The highest incidence rate of thyroid cancer in AYA was found in females (24.4) of Kwangju, Republic of Korea 15 ; in Latin America, the highest rate was detected in São Paulo (10.0) (Brazil). High rates of thyroid cancer can be a result of overdiagnosis.34,41 Regarding thyroid cancer, data from SEER (1984–2010) verified an increase of 3.2% in AYA males and 3.8% in AYA females; also, these tumors were larger, suggesting that diagnostic techniques are not the only factor responsible for increases in trends. 42 In Latin America, increasing trends for thyroid cancer were verified in females of Costa Rica (2.8%), but there are no data available on staging to verify the tumor size. In general, among AYA, carcinomas, besides being rare, present different clinical behavior than when diagnosed in adults. Thyroid carcinoma presents the best prognosis, differently from adults. 43
Breast cancer in AYA females is rare and can indicate genetic predisposition. 44 The highest global incidence of breast cancer in AYA occurred in Italy (9.8); in Latin America, the highest incidence was observed in São Paulo (Brazil), 5.0 from 2003 to 2007. 15 In the United States, incidence increased by 1.0% in women aged 25–29 years. 34 In Latin America, the low number of incident cases prevented trend analysis to be carried out.
Colon cancer is uncommon in AYA and little is known about its incidence in younger age groups. The highest incidence rates of colon cancer in AYA were found in males of Jinxing city, China (3.3), and females (3.7) in Australia. 15 In Latin America, lower rates were observed in Bahia Blanca (Argentina) in males (2.3) and females (2.8).

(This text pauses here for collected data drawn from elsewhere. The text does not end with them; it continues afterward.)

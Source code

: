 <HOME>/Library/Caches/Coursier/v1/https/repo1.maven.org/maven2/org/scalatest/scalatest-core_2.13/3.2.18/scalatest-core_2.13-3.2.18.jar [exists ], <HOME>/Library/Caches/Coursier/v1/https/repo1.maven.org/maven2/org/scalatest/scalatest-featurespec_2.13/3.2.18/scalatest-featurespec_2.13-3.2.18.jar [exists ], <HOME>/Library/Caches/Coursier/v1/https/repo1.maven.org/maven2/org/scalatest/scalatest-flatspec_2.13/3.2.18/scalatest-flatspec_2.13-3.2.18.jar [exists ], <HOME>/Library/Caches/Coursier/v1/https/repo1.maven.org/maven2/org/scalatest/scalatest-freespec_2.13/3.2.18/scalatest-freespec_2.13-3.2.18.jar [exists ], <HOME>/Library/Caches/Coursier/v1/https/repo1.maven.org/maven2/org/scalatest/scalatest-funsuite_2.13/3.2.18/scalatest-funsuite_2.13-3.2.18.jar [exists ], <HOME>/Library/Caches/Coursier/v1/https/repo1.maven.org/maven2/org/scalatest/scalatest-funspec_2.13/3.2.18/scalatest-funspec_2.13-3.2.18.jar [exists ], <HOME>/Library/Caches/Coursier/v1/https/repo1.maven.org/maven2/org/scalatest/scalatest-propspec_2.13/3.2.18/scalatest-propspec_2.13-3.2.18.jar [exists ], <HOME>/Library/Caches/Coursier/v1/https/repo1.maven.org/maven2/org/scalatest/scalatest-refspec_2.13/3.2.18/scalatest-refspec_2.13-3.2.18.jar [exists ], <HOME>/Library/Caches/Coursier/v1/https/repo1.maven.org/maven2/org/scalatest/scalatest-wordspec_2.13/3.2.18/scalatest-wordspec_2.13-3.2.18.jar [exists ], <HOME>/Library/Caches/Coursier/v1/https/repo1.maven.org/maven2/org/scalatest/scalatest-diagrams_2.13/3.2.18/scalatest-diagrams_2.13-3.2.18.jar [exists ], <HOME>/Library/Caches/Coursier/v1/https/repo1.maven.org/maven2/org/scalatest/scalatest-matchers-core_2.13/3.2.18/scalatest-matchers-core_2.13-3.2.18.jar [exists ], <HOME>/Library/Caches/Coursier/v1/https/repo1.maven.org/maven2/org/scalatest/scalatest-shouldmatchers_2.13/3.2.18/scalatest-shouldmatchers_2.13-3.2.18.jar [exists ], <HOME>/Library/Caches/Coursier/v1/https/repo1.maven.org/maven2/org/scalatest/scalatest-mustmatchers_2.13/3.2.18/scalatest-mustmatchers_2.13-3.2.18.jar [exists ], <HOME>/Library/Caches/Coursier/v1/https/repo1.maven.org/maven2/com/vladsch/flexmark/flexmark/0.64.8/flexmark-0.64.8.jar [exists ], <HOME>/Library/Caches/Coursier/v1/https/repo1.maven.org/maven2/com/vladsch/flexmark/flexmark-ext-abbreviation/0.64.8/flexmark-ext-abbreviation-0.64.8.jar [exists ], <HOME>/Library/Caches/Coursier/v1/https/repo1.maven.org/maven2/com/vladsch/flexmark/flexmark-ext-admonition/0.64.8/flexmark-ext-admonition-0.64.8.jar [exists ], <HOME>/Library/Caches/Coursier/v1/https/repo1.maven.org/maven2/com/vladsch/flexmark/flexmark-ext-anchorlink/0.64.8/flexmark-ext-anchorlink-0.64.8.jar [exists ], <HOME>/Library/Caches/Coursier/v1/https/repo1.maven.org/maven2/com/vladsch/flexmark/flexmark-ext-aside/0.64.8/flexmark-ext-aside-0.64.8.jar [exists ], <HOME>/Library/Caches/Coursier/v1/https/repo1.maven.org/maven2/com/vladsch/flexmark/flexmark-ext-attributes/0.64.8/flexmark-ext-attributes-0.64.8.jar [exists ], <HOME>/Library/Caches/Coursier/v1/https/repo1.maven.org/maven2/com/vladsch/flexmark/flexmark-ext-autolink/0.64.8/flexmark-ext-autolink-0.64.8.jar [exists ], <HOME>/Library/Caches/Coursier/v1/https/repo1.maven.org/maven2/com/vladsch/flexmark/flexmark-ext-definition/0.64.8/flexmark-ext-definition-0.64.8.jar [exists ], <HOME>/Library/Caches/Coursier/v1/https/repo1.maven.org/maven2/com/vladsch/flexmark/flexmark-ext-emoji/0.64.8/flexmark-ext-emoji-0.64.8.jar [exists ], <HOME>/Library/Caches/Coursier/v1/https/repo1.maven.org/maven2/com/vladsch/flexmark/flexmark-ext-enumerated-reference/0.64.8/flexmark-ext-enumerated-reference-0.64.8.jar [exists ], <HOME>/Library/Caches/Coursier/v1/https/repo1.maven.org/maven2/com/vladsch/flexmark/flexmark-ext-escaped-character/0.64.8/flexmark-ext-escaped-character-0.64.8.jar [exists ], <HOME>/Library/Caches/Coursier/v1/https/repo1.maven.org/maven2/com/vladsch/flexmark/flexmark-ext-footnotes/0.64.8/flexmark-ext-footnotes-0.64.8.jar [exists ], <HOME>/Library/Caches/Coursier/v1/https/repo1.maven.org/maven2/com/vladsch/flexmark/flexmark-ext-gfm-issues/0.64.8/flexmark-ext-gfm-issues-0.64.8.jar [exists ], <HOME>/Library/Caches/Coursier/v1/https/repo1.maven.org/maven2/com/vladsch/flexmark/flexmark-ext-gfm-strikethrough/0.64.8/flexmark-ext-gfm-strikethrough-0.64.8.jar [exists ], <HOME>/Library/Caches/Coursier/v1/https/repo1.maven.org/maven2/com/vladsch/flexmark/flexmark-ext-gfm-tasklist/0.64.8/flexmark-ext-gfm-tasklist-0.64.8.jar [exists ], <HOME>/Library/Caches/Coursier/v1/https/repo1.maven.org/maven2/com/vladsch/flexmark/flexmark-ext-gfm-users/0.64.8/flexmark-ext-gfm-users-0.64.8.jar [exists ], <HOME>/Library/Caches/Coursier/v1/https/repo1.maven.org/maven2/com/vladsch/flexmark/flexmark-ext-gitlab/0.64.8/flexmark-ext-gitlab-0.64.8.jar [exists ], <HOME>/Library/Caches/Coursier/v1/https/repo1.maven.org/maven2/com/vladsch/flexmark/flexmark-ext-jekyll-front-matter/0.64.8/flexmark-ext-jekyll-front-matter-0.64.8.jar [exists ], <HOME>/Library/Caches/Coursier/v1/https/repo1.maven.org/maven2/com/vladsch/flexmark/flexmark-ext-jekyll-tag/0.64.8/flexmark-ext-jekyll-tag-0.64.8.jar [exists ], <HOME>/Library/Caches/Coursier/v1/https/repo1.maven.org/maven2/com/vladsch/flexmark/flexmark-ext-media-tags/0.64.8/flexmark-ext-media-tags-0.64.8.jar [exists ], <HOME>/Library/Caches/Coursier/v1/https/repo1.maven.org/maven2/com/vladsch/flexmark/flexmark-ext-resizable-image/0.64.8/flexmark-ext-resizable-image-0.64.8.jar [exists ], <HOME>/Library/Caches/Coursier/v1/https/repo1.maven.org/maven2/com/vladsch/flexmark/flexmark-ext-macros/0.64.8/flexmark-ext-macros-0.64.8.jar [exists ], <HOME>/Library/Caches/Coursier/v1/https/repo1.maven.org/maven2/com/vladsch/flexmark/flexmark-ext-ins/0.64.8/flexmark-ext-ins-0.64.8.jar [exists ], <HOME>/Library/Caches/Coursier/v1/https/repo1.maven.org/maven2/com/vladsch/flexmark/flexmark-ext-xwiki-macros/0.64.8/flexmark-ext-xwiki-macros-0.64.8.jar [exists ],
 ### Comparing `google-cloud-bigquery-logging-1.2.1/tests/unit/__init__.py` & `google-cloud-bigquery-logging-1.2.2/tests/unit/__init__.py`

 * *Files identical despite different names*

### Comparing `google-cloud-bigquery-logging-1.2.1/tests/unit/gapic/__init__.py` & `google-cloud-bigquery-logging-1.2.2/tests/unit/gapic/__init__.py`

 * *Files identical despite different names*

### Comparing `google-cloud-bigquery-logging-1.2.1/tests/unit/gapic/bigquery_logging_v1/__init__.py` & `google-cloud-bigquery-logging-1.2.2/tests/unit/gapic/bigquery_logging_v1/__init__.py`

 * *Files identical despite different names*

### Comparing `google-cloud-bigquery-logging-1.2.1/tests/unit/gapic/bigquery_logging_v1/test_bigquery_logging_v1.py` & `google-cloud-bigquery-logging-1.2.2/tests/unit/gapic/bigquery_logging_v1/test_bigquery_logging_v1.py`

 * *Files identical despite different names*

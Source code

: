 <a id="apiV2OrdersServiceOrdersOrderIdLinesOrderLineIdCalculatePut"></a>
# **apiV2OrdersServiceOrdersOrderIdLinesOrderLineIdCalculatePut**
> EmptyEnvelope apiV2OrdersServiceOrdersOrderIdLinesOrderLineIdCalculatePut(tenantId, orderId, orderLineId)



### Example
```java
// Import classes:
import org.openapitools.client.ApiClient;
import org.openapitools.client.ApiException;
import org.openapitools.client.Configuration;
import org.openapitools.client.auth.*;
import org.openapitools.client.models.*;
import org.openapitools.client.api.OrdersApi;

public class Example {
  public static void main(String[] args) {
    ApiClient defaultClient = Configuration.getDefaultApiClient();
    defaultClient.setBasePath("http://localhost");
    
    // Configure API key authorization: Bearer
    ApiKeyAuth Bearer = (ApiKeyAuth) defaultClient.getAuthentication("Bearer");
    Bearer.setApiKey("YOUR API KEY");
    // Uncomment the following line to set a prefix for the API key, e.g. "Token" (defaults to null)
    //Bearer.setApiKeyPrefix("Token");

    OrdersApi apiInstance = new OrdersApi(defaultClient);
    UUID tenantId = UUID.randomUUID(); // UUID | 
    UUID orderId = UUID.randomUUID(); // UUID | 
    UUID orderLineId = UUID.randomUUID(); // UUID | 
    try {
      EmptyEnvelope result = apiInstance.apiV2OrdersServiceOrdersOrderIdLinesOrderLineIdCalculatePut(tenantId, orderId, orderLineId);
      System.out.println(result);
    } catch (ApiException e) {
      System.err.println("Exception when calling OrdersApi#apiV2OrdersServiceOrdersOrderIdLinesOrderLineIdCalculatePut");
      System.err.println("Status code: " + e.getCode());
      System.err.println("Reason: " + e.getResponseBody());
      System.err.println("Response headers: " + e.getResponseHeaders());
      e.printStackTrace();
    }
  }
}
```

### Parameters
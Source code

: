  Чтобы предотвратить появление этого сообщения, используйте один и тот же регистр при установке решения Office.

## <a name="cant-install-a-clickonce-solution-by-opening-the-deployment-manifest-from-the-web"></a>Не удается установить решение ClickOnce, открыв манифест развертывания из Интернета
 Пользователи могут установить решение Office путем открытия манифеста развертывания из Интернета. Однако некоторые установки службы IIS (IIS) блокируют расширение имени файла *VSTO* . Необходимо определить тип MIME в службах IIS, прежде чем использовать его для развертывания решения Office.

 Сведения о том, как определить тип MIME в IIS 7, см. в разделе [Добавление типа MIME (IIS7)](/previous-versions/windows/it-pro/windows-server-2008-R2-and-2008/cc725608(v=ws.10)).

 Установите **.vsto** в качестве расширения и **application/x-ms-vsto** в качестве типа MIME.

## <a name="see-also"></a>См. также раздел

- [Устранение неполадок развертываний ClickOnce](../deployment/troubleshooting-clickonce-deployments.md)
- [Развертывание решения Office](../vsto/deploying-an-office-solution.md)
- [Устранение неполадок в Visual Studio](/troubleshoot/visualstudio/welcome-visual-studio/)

In the United States, there was an increase of 2.5% in the incidence of colon cancer in individuals aged 20–44 years. 45 In Australia, between 1982 and 2007, there was an increase in colorectal cancer in young adults. Prediagnosis colonoscopy is associated with a significant reduction of mortality rates. 32 However, herein, it was not possible to evaluate colon cancer trends in AYA due to the small number of registered cases.
Lymphoma is the second most common cancer in Latin American AYA, and more frequent in males, as occurs in other regions of the world. 25 Lymphoma reaches its incidence peak between 20 and 29 years of age. 3 HL presented the highest incidence rates in males of Sao Paulo (Brazil) 3.2/100,000, while for females the highest incidence rates were verified in Bahia Blanca (Argentina) 4.5/100,000. 15 However, globally, the highest incidence rates in AYA occurred in Italy (11.4). HL was the most incident cancer among adolescents in the United States, 25 and in Australia, HL incidence increased by 2.6% in female AYA. 35 In Latin America, the highest incidence rates for NHL were observed in males (5.0/100,000) of Bahia Blanca (Argentina) and in females of Quito (Ecuador) (2.5/100,000). Globally, the highest incidence rates for NHL were observed in Italy (6.2/100,000), for both genders. 15 The introduction of better diagnostic techniques can contribute to increase the temporal incidence of NHL, 46 although other unknown risk factors may also play a role.
Worldwide, the highest incidence rate of leukemia in AYA was observed in males (9.8/100,000) of Italy (Biella) and in females (5.4) of China (Cixian). 15 In Latin America, leukemia was the third most incident cancer and the highest rate was observed in males (7.0/100,000) of Colombia (Bucaramanga) and females (4.2/100,000) of Chile (Valdivia). 15 In Australia, the incidence of leukemia lymphocytic increased by 3.6% in males. 35 An increase of leukemia incidence was observed in females of Costa Rica (3.3%). Increased incidence of leukemia in children has been attributed to having children later in life 47 and late exposure to infections as a child. 48 In AYA, there is no clear risk factor related to the increase of leukemia incidence; moreover, the biological and clinical characteristics of AYA leukemia do not experience the same improvement in diagnosis and treatment as child leukemia. 49 The reason for decreased incidence of leukemia in AYA of Costa Rica remains unclear.
The highest CNS incidence rates in AYA occurred in males (5.1/100,000) of Norway and in females of Italy and Poland (4.4/100,000). 15 In Latin America, the highest rates were observed in males (4.2/100,000) of Goiânia (Brazil). The incidence rates were similar to other countries and this can be related to better access to diagnosis, including improved availability of computerized tomography machines.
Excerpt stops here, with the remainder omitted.